A great boss will soon become familiar with people’s talents and skills. It is a great asset when delegation has to be done. She will dedicate one-on-one time to finding out about what you enjoy most at work, your ambitions, and where you are headed. This fits neatly into skills training and, hopefully, promotion. You feel that you know where you are going and so does your boss.

4. Your boss can take the blame

Sometimes, a bad boss will do everything to shift the blame on to an unfortunate team leader or member, when the faulty decision was definitely his. Now the good boss will admit mistakes and openly walk staff through the analysis of failure and the lessons to be learned. He is a great model for employees to follow and this will discourage them from playing the blame game.

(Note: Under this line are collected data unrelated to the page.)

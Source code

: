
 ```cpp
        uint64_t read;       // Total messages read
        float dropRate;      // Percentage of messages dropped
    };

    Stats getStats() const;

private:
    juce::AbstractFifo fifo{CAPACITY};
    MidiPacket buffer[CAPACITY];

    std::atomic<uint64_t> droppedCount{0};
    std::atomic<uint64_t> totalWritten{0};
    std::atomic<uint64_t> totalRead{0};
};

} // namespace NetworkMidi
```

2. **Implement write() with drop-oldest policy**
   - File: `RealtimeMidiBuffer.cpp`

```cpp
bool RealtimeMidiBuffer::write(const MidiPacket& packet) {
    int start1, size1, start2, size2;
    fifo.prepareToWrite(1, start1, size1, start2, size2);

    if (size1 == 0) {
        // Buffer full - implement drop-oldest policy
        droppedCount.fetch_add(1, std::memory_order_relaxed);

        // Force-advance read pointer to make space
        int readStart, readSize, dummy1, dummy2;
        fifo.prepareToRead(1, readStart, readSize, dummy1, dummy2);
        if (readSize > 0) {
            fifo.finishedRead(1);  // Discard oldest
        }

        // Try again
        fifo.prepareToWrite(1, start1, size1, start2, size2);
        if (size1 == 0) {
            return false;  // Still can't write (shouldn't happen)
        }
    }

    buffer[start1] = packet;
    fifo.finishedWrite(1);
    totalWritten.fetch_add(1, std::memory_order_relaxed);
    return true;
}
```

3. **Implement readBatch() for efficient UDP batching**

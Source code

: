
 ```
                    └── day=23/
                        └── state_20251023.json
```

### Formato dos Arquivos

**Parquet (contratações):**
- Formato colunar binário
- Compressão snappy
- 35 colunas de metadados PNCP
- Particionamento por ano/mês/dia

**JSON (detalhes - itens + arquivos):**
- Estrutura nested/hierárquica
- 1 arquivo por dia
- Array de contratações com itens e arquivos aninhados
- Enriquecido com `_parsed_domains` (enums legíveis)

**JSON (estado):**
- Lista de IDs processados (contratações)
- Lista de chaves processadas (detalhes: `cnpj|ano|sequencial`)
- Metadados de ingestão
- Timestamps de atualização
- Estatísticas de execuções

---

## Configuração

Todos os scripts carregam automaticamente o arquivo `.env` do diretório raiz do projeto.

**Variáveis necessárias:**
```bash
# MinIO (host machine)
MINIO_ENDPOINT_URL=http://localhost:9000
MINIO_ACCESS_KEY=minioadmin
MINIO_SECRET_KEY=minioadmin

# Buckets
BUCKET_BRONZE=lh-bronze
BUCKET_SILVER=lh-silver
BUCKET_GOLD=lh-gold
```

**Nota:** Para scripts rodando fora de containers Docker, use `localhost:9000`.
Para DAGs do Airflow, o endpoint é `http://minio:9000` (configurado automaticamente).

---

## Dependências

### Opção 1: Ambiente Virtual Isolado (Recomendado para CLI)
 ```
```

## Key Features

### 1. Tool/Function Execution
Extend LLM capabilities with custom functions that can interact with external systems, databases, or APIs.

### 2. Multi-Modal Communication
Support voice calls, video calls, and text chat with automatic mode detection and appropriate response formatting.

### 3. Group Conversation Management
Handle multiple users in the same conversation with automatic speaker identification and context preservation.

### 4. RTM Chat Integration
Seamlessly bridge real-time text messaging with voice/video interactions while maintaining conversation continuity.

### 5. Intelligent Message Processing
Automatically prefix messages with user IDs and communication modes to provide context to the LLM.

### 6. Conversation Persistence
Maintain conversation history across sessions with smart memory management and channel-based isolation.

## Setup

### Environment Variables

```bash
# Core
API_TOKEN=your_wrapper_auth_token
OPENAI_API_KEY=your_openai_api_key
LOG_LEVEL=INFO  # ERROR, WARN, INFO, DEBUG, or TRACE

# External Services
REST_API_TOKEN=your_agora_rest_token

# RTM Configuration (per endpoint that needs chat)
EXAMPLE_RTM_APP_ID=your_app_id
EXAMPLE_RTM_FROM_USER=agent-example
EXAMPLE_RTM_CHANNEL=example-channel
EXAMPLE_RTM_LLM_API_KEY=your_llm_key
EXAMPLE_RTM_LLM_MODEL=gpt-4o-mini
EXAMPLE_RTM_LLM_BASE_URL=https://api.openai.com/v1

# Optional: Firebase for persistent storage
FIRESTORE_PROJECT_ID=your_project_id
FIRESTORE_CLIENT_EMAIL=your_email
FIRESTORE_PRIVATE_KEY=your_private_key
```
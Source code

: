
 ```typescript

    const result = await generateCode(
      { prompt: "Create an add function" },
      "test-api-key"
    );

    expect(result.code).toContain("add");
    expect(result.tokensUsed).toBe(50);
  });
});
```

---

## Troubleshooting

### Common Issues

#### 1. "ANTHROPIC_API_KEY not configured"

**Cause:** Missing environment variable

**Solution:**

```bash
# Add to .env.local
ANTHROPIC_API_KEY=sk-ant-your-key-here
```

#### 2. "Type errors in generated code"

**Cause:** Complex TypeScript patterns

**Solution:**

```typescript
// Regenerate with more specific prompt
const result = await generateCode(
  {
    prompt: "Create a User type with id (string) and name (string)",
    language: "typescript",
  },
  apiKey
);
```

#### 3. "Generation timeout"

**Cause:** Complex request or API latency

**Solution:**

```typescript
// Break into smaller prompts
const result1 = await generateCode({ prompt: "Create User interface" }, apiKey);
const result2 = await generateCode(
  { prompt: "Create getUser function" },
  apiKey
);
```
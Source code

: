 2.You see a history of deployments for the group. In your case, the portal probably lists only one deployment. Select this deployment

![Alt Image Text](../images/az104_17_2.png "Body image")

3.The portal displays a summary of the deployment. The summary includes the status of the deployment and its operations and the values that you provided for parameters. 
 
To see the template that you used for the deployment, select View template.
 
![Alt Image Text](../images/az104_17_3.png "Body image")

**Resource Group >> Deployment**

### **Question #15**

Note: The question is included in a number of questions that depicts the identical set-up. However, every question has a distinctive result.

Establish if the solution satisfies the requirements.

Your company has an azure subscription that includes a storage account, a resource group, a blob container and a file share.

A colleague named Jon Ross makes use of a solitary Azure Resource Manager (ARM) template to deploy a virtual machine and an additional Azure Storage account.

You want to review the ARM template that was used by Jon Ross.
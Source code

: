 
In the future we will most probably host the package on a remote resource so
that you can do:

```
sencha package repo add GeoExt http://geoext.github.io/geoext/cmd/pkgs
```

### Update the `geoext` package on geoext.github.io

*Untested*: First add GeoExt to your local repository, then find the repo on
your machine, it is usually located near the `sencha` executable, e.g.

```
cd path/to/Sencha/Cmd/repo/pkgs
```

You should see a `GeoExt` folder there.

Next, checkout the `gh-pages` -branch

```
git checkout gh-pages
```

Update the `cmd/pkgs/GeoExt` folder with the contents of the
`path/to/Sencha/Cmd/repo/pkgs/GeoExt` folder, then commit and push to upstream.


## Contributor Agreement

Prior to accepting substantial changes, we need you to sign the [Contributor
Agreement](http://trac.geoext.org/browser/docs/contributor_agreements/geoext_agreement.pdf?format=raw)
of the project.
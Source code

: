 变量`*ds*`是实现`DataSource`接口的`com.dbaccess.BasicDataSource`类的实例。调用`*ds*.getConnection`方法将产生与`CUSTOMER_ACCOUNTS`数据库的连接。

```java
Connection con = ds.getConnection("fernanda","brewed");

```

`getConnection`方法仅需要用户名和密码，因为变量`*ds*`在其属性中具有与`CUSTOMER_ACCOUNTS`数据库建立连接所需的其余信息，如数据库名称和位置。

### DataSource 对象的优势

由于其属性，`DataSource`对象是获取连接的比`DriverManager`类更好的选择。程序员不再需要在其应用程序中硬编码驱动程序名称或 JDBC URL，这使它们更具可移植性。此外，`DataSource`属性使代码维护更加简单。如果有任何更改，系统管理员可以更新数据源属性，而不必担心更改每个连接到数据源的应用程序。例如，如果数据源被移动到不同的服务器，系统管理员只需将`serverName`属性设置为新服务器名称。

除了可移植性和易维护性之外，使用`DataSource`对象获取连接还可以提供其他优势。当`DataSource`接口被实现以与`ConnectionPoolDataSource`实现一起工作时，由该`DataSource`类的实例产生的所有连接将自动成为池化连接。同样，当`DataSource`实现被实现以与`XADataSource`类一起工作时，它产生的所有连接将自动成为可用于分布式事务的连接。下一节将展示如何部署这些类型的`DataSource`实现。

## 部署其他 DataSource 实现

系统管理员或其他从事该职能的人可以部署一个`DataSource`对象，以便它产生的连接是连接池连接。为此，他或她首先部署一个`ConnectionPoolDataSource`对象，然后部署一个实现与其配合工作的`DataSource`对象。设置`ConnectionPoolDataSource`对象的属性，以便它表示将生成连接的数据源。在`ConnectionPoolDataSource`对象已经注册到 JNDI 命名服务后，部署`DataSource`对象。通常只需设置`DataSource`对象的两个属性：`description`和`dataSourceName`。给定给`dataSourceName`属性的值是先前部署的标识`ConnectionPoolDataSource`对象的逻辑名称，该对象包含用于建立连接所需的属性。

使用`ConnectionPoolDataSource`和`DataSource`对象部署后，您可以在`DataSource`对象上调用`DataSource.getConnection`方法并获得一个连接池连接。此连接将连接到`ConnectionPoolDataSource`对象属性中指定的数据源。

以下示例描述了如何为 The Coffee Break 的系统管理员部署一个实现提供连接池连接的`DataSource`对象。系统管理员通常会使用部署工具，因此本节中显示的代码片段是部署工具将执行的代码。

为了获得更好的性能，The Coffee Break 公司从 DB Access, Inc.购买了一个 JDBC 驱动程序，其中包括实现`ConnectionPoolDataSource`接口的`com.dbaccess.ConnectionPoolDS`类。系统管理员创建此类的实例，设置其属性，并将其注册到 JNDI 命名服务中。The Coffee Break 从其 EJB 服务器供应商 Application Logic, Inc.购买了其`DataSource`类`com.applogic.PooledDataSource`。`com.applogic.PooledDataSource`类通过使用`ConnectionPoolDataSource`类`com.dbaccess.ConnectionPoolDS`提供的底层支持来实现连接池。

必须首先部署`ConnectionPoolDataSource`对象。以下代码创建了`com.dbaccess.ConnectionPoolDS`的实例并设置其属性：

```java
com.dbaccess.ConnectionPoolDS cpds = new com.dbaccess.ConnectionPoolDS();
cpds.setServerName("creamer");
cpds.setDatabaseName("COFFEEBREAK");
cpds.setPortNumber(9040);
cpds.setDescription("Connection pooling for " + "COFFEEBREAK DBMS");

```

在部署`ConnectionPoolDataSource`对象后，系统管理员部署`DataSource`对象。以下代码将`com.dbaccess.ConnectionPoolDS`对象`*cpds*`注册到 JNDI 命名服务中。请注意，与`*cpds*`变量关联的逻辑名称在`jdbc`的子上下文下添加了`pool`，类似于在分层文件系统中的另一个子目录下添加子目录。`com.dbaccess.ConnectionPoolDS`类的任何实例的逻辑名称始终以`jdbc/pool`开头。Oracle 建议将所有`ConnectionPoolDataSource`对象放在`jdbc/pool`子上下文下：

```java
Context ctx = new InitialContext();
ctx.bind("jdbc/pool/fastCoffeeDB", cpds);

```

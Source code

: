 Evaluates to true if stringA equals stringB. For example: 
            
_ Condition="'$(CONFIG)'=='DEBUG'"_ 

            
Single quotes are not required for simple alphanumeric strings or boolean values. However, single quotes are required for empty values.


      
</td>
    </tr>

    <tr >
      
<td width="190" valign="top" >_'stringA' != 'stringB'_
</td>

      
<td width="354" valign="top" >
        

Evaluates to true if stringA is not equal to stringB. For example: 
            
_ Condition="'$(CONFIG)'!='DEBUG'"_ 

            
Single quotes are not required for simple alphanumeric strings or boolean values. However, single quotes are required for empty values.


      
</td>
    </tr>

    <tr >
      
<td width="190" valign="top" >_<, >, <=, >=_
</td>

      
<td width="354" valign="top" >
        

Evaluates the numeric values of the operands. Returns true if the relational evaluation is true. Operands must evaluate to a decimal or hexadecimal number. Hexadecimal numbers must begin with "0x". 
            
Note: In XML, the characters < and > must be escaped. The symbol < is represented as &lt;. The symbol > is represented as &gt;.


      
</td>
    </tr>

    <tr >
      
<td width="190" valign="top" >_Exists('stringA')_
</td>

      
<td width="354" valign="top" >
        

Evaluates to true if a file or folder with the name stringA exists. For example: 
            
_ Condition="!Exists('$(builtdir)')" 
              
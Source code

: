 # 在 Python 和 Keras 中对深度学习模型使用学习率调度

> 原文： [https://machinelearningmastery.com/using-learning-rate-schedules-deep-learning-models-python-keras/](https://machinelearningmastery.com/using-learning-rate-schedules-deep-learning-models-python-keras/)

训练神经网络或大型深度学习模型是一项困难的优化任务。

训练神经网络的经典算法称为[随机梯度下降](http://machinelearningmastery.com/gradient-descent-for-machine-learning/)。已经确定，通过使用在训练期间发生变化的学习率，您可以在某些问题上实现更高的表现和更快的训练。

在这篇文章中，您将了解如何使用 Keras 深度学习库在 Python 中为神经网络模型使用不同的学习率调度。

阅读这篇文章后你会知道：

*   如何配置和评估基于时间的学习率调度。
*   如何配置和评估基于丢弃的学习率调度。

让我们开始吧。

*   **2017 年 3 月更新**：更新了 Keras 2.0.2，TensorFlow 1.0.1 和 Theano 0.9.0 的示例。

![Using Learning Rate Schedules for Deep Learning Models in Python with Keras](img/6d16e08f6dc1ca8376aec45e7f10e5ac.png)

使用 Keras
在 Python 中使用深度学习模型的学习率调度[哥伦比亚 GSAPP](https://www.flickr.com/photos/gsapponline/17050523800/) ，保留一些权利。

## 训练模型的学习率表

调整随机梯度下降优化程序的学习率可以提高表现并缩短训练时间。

5. Your boss is friendly and approachable

We have all had difficult and bad tempered bosses, not to mention autocratic and mean ones as well. If your boss is friendly and approachable it really helps you to discuss a problem or how to solve a particular issue which is bothering you.

6. Your boss can communicate effectively

You know exactly what you have to do and by when. Your boss has explained it all to you and this makes meeting the deadline much easier. Problems arise when a bad boss is hopeless at communicating.

7. Your boss keeps meetings to a minimum

Guess what really grates on people’s nerves? Yes, you guessed it—all those endless and often, useless meetings. Workers feel that meetings should be used for brainstorming and reporting on progress. They should help, rather than hinder productivity. Good bosses know that and put it into practice.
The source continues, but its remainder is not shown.